Member of the Arkansas Senate from the 29th district
- In office January 10, 2011 – November 15, 2017
- Preceded by: Bobby Glover
- Succeeded by: Ricky Hill

Majority Leader of the Arkansas Senate
- In office 2013–2015
- Succeeded by: Jim Hendren

Mayor of Cabot, Arkansas
- In office January 1, 2007 – January 1, 2011
- Preceded by: Mickey Stumbaugh
- Succeeded by: Bill Cypert

Personal details
- Born: June 26, 1954 (age 72) Sheridan, Arkansas, U.S.
- Party: Republican
- Spouse: DeLona Ruby
- Children: 4

Military service
- Allegiance: United States
- Branch/service: United States Army
- Years of service: 1972

= Eddie Joe Williams =

American politician (born 1954)

Eddie Joe Williams (born June 26, 1954) is an American politician who served as a member of the Arkansas Senate for the 29th district from 2011 to 2017. During his tenure in the Senate, Williams served as majority leader.

==Early life==
Williams was born in Sheridan, Arkansas. He graduated from Sheridan High School in 1972.

==Career==
Williams served in the United States Army and worked for the Union Pacific Railroad for thirty years. He served on the Cabot Planning Commission and the Cabot City Council before he was elected three times as mayor. He faced a $500,000 deficit when he became mayor of Cabot, Arkansas.

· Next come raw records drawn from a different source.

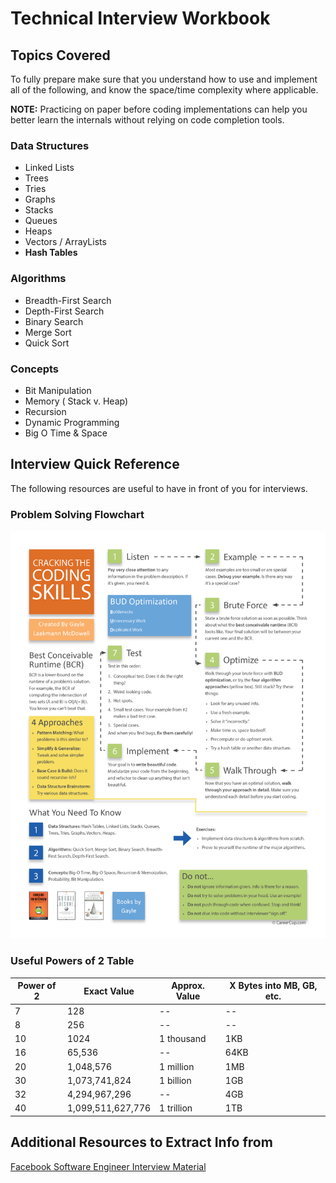 # Technical Interview Workbook

## Topics Covered

To fully prepare make sure that you understand how to use and implement all of the following, and know the space/time complexity where applicable.

**NOTE:** Practicing on paper before coding implementations can help you better learn the internals without relying on code completion tools.

### Data Structures
* Linked Lists
* Trees
* Tries
* Graphs
* Stacks
* Queues
* Heaps
* Vectors / ArrayLists
* **Hash Tables**

### Algorithms
* Breadth-First Search
* Depth-First Search
* Binary Search
* Merge Sort
* Quick Sort

### Concepts
* Bit Manipulation
* Memory ( Stack v. Heap)
* Recursion
* Dynamic Programming
* Big O Time & Space

## Interview Quick Reference
The following resources are useful to have in front of you for interviews.

### Problem Solving Flowchart

![Flowchart](./CTCI_problem_solving_flowchart.png)

### Useful Powers of 2 Table
|   Power of 2  |    Exact Value    | Approx. Value | X Bytes into MB, GB, etc. |
| ------------- | ----------------- | ------------- | ------------------------- |
|       7       |               128 |            -- |                        -- |
|       8       |               256 |            -- |                        -- |
|      10       |              1024 |    1 thousand |                       1KB |
|      16       |            65,536 |            -- |                      64KB |
|      20       |         1,048,576 |     1 million |                       1MB |
|      30       |     1,073,741,824 |     1 billion |                       1GB |
|      32       |     4,294,967,296 |            -- |                       4GB |
|      40       | 1,099,511,627,776 |    1 trillion |                       1TB |

## Additional Resources to Extract Info from 
[Facebook Software Engineer Interview Material](https://igotanoffer.com/blogs/tech/facebook-software-engineer-interview)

Williams is a member of the American Legislative Exchange Council (ALEC), a conservative non-partisan, non-profit legislative association. He and Arkansas State Auditor Andrea Lea, served at one time as the state co-chairs of the organization.
On October 26, 2017, President Donald Trump appointed Williams as his federal representative to the Southern States Energy Board. Since leaving the Senate, Williams has served as senior legislative liaison to Governor Asa Hutchinson.

In September 2021, Williams declared his candidacy for secretary of state of Arkansas in the 2022 election. In an interview following his candidacy, Williams claimed that he wasn't sure if Biden won the 2020 presidential election, and gave credence to false allegations of voter fraud by claiming that full investigations into voter fraud in swing states might have tilted the election for Biden.

==Personal life==
Williams and his wife, DeLona, have four daughters and seven grandchildren.